THE TASK —
Locate each line in the records containing "times". Copy it.

TASK INPUT —
━━━━━━━━━━

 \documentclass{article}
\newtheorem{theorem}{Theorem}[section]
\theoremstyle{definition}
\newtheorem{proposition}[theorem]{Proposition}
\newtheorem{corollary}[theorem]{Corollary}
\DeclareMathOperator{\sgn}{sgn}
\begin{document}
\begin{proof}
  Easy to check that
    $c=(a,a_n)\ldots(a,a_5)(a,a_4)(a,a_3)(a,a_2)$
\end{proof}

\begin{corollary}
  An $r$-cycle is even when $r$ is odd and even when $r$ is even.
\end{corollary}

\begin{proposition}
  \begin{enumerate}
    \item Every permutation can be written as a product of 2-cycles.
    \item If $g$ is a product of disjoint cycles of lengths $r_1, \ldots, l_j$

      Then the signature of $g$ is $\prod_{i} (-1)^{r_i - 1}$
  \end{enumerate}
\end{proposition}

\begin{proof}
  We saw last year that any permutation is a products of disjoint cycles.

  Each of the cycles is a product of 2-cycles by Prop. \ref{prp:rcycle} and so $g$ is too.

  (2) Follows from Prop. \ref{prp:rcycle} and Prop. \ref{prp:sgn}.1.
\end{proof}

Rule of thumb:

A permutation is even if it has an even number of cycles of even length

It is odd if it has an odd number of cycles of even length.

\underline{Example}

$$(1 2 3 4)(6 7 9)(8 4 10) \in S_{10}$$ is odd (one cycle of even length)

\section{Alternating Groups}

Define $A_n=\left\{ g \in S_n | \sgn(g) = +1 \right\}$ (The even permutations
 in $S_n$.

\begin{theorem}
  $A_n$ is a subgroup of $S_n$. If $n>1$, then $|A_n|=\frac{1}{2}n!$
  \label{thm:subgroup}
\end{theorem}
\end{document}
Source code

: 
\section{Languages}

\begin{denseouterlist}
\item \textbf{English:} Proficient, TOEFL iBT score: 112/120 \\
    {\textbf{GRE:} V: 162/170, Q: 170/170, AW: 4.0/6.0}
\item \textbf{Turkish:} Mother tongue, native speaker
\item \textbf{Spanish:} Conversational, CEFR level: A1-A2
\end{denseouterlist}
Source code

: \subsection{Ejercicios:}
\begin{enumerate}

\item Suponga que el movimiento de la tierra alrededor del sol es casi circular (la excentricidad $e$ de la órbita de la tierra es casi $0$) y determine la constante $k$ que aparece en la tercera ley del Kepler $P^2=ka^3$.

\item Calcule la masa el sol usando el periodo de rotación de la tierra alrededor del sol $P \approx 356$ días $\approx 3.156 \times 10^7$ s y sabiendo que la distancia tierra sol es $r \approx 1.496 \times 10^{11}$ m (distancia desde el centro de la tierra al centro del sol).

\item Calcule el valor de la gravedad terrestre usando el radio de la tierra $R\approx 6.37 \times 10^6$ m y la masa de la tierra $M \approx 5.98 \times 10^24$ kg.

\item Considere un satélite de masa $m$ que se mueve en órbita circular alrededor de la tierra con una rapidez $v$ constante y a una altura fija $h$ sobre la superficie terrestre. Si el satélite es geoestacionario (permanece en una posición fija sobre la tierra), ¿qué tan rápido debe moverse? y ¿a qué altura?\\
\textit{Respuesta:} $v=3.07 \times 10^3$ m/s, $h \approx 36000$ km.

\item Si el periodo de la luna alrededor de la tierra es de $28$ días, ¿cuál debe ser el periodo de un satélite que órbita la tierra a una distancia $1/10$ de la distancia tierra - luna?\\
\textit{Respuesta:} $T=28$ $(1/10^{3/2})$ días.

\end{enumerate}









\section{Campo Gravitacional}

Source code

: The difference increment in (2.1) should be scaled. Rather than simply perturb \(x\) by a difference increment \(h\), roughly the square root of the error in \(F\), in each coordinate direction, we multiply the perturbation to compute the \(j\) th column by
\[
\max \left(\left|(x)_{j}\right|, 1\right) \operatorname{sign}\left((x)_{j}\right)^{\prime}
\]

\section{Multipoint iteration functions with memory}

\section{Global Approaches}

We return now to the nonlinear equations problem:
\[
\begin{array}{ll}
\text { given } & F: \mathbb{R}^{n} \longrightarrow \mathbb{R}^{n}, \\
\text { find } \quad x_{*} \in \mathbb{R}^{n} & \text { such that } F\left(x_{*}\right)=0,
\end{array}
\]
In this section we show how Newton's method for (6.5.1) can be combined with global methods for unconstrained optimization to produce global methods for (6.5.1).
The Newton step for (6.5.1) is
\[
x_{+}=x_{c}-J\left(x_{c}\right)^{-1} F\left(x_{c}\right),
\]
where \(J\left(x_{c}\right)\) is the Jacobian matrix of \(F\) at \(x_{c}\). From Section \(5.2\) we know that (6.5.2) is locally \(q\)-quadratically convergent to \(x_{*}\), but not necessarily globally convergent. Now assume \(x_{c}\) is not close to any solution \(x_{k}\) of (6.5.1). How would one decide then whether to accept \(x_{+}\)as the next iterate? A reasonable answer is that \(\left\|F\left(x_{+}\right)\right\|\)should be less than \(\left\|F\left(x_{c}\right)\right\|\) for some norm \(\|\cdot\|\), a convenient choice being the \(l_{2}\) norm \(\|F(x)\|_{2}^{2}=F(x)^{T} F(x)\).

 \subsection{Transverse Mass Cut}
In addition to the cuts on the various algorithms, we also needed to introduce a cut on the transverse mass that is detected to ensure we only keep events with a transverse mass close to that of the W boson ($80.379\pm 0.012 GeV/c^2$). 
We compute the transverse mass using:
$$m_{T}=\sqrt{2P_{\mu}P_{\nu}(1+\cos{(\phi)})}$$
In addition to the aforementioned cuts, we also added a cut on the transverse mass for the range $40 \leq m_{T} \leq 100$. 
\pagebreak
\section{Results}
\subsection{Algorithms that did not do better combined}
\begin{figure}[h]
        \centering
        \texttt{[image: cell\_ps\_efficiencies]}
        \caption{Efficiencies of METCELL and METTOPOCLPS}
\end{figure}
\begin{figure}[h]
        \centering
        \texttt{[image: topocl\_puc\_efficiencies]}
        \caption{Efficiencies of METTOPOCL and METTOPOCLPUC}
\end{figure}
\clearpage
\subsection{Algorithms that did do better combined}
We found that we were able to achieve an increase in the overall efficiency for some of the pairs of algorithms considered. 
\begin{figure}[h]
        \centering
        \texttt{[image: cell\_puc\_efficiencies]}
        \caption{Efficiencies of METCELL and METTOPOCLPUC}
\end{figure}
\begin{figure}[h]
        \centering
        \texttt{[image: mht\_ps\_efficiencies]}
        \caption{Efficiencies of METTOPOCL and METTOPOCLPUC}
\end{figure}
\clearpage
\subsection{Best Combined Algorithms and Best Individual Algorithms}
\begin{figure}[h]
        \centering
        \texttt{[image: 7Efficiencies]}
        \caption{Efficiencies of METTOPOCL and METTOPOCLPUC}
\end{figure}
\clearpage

━━━━━━━━━━

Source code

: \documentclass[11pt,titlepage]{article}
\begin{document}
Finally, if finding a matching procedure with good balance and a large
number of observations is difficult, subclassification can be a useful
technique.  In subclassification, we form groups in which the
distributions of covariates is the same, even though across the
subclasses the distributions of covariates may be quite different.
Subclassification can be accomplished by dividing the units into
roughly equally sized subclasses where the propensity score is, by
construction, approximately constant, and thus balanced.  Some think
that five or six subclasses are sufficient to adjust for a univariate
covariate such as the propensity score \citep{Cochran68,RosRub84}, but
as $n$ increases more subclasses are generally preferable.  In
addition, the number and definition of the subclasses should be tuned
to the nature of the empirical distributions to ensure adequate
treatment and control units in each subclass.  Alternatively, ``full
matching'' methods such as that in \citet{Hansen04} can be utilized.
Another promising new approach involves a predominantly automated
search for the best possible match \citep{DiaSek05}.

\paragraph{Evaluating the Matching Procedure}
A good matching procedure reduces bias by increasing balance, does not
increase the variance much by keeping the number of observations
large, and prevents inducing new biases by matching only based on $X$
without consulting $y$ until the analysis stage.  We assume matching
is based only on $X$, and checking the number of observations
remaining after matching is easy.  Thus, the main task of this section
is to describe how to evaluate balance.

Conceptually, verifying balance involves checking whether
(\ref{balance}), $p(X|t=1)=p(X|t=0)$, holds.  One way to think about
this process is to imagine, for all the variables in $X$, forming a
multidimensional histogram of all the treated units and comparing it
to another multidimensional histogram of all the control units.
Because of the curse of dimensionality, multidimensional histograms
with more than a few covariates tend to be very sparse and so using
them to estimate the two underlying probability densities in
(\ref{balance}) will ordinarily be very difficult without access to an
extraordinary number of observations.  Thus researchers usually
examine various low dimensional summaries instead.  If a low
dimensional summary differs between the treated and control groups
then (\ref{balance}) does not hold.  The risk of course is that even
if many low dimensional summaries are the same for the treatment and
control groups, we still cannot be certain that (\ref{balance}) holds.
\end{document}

━━━━━━━━━━

WRITTEN ANSWER —
\item Calcule la masa el sol usando el periodo de rotación de la tierra alrededor del sol $P \approx 356$ días $\approx 3.156 \times 10^7$ s y sabiendo que la distancia tierra sol es $r \approx 1.496 \times 10^{11}$ m (distancia desde el centro de la tierra al centro del sol).
\item Calcule el valor de la gravedad terrestre usando el radio de la tierra $R\approx 6.37 \times 10^6$ m y la masa de la tierra $M \approx 5.98 \times 10^24$ kg.
\textit{Respuesta:} $v=3.07 \times 10^3$ m/s, $h \approx 36000$ km.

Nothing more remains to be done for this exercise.